-- Data for review follows --

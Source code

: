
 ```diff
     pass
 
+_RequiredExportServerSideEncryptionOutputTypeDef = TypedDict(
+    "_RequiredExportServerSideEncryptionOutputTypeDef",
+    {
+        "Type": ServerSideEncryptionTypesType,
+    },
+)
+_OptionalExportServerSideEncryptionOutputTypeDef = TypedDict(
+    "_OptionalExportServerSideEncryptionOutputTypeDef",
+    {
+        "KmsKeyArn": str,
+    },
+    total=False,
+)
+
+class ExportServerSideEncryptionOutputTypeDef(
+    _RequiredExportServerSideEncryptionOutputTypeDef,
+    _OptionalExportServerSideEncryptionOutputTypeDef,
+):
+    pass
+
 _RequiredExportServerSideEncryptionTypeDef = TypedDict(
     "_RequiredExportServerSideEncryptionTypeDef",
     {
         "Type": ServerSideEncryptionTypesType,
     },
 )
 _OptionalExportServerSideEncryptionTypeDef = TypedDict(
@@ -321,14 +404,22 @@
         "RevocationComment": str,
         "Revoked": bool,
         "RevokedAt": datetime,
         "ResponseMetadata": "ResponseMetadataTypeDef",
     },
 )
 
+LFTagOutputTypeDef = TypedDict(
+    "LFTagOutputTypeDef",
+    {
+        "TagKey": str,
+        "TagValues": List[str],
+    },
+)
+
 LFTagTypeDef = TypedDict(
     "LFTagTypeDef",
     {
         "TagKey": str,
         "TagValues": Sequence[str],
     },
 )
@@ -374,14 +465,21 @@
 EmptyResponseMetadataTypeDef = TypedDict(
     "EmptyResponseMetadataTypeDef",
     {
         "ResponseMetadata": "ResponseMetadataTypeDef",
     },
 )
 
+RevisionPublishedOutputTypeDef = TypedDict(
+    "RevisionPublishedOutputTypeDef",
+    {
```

-- Data for review concluded --

— Task statement —
Look through the records and gather every line containing "TypedDict".

— Solution below —
+_RequiredExportServerSideEncryptionOutputTypeDef = TypedDict(
+_OptionalExportServerSideEncryptionOutputTypeDef = TypedDict(
 _RequiredExportServerSideEncryptionTypeDef = TypedDict(
 _OptionalExportServerSideEncryptionTypeDef = TypedDict(
+LFTagOutputTypeDef = TypedDict(
 LFTagTypeDef = TypedDict(
 EmptyResponseMetadataTypeDef = TypedDict(
+RevisionPublishedOutputTypeDef = TypedDict(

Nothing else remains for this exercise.